Contrastar siempre las versiones
Las reglas clásicas del periodismo recomiendan contrastar cada dato con múltiples fuentes.
Escuchar diferentes versiones ayuda a evitar errores, detectar contradicciones y construir una mirada más completa sobre los hechos. Además, permite comprender mejor la complejidad de las situaciones y evitar interpretaciones simplistas.
Empatía y objetividad: un equilibrio necesario
Aunque durante años se habló de objetividad absoluta, la práctica periodística demuestra que toda historia está atravesada por la mirada de quien la cuenta.
Por eso resulta fundamental entrevistar a la mayor cantidad posible de personas y ofrecer contexto suficiente para que el lector pueda comprender distintas perspectivas.
La empatía no implica tomar partido.

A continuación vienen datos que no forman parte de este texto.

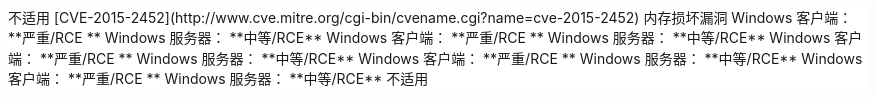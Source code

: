 </td>
<td style="border:1px solid black;">
不适用

</td>
</tr>
<tr>
<td style="border:1px solid black;">
[CVE-2015-2452](http://www.cve.mitre.org/cgi-bin/cvename.cgi?name=cve-2015-2452)

</td>
<td style="border:1px solid black;">
内存损坏漏洞

</td>
<td style="border:1px solid black;">
Windows 客户端：  
**严重/RCE  
**  
Windows 服务器：  
**中等/RCE**

</td>
<td style="border:1px solid black;">
Windows 客户端：  
**严重/RCE  
**  
Windows 服务器：  
**中等/RCE**

</td>
<td style="border:1px solid black;">
Windows 客户端：  
**严重/RCE  
**  
Windows 服务器：  
**中等/RCE**

</td>
<td style="border:1px solid black;">
Windows 客户端：  
**严重/RCE  
**  
Windows 服务器：  
**中等/RCE**

</td>
<td style="border:1px solid black;">
Windows 客户端：  
**严重/RCE  
**  
Windows 服务器：  
**中等/RCE**

</td>
<td style="border:1px solid black;">
不适用

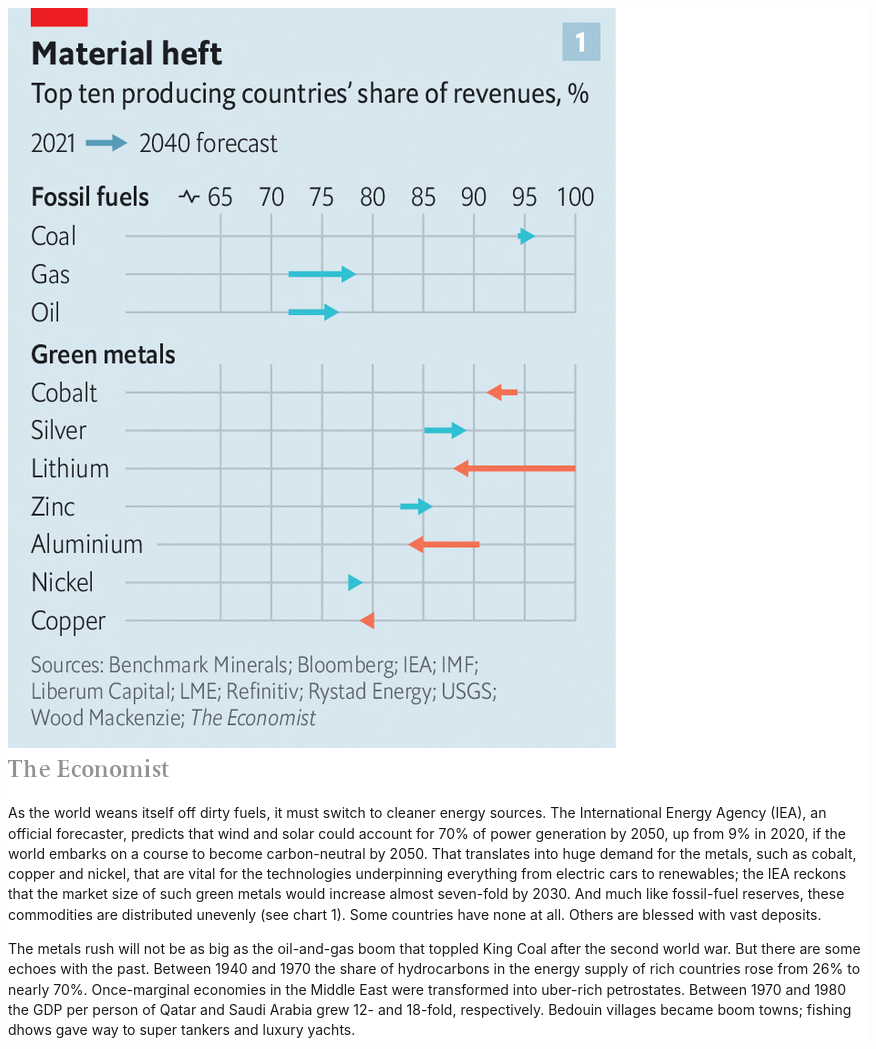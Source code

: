 ![image](images/20220326_FNC725.png) 


As the world weans itself off dirty fuels, it must switch to cleaner energy sources. The International Energy Agency (IEA), an official forecaster, predicts that wind and solar could account for 70% of power generation by 2050, up from 9% in 2020, if the world embarks on a course to become carbon-neutral by 2050. That translates into huge demand for the metals, such as cobalt, copper and nickel, that are vital for the technologies underpinning everything from electric cars to renewables; the IEA reckons that the market size of such green metals would increase almost seven-fold by 2030. And much like fossil-fuel reserves, these commodities are distributed unevenly (see chart 1). Some countries have none at all. Others are blessed with vast deposits.


The metals rush will not be as big as the oil-and-gas boom that toppled King Coal after the second world war. But there are some echoes with the past. Between 1940 and 1970 the share of hydrocarbons in the energy supply of rich countries rose from 26% to nearly 70%. Once-marginal economies in the Middle East were transformed into uber-rich petrostates. Between 1970 and 1980 the GDP per person of Qatar and Saudi Arabia grew 12- and 18-fold, respectively. Bedouin villages became boom towns; fishing dhows gave way to super tankers and luxury yachts.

Significa escuchar con atención, comprender las circunstancias y representar las historias de manera justa y responsable.
Cómo evitar el sensacionalismo
Las mejores crónicas buscan comprender la realidad, no explotarla.
Cuando una historia involucra situaciones difíciles o dramáticas, el periodista debe evitar exageraciones, estereotipos y simplificaciones. El objetivo es mostrar la complejidad humana de los hechos y ayudar a que la audiencia entienda su significado para la comunidad.
El valor de una buena entrevista
Una entrevista bien realizada puede transformar una simple noticia en una historia memorable. Permite descubrir detalles invisibles, comprender motivaciones y acercar al lector a experiencias que de otro modo permanecerían ocultas.
Por eso, dominar el arte de preguntar sigue siendo una de las habilidades más importantes dentro del periodismo narrativo y la construcción de crónicas.